WHAT YOU WILL DO
Select every line below containing the word "includegraphics".

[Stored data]
----

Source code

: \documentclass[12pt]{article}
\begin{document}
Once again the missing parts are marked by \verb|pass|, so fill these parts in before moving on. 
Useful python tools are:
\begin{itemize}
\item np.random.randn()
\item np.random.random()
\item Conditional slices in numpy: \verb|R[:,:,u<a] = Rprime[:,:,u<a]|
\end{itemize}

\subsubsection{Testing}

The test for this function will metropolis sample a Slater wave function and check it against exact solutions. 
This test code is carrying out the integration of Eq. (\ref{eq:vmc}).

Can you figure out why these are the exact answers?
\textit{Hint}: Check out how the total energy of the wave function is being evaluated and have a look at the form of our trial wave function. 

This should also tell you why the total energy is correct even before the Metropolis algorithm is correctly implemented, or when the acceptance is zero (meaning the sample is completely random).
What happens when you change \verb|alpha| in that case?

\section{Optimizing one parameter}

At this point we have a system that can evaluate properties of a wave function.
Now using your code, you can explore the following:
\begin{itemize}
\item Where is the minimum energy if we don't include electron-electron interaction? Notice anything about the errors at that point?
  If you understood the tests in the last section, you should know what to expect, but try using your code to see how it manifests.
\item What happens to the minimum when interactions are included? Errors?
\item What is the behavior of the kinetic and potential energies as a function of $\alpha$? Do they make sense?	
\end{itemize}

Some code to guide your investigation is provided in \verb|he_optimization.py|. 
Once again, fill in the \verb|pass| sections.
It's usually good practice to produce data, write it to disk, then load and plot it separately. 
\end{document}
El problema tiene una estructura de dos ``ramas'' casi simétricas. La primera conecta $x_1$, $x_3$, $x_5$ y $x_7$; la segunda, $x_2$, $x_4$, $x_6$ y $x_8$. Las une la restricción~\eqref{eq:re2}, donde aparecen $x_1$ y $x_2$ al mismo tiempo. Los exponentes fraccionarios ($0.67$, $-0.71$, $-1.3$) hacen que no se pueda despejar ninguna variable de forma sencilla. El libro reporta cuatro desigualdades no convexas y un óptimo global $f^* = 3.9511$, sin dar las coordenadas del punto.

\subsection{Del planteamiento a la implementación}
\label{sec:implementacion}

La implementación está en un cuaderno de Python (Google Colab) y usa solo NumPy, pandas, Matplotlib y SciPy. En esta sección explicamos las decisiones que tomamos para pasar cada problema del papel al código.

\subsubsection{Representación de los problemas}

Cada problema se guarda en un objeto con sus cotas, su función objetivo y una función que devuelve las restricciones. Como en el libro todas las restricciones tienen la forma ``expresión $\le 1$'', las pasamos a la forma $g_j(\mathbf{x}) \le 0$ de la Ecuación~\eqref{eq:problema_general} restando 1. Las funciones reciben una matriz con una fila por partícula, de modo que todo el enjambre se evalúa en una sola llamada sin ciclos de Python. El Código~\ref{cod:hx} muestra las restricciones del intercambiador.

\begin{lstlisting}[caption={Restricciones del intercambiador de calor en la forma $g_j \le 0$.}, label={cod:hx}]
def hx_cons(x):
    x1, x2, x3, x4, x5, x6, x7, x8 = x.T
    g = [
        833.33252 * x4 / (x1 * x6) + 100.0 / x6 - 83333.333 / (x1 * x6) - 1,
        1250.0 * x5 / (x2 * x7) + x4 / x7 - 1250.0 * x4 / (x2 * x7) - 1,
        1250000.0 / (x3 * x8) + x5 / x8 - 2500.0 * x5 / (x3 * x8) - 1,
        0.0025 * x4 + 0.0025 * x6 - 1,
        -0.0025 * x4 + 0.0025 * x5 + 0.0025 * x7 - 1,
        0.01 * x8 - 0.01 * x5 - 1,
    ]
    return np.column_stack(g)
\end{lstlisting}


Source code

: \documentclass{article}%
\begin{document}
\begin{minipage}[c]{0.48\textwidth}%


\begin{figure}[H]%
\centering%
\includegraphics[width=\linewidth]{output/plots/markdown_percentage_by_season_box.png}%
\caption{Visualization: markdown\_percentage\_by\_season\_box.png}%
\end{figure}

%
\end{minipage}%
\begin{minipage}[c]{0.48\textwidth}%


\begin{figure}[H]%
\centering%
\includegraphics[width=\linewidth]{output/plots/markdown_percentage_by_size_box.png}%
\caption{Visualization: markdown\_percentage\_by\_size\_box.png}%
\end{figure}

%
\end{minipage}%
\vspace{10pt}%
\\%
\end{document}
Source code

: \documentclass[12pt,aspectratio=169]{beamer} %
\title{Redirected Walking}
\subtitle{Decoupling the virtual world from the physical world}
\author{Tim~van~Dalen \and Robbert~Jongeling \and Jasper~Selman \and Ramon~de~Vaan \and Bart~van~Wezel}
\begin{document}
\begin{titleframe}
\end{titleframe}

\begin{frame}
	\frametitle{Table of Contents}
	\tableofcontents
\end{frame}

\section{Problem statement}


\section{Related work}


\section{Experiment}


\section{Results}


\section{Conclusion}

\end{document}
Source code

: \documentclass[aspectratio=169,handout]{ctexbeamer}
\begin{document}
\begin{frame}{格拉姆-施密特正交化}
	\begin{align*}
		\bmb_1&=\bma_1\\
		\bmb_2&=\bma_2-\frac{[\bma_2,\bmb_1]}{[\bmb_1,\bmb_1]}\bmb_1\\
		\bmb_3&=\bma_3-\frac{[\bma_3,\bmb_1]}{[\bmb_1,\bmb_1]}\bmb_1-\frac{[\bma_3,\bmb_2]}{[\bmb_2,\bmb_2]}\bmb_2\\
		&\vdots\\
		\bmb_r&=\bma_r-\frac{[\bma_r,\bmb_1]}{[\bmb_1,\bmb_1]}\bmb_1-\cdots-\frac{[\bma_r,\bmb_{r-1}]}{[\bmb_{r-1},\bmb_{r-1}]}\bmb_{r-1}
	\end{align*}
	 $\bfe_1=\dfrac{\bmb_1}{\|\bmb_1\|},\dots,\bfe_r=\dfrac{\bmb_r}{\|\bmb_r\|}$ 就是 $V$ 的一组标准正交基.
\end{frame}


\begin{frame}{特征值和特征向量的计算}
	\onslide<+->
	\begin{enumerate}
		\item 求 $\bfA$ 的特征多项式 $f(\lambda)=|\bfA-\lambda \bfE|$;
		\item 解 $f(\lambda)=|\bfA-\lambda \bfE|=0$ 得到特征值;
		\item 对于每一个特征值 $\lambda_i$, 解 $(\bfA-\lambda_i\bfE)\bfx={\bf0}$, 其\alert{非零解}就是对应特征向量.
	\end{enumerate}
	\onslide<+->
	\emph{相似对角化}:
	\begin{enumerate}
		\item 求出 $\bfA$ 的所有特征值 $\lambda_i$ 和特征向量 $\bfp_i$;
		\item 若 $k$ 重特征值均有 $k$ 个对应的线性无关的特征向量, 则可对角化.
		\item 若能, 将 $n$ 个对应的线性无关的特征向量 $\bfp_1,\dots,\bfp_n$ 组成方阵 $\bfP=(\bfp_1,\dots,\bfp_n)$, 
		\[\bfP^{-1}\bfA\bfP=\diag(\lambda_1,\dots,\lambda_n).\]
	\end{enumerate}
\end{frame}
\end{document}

----

ANSWER TO THIS PROBLEM
\includegraphics[width=\linewidth]{output/plots/markdown_percentage_by_season_box.png}%
\includegraphics[width=\linewidth]{output/plots/markdown_percentage_by_size_box.png}%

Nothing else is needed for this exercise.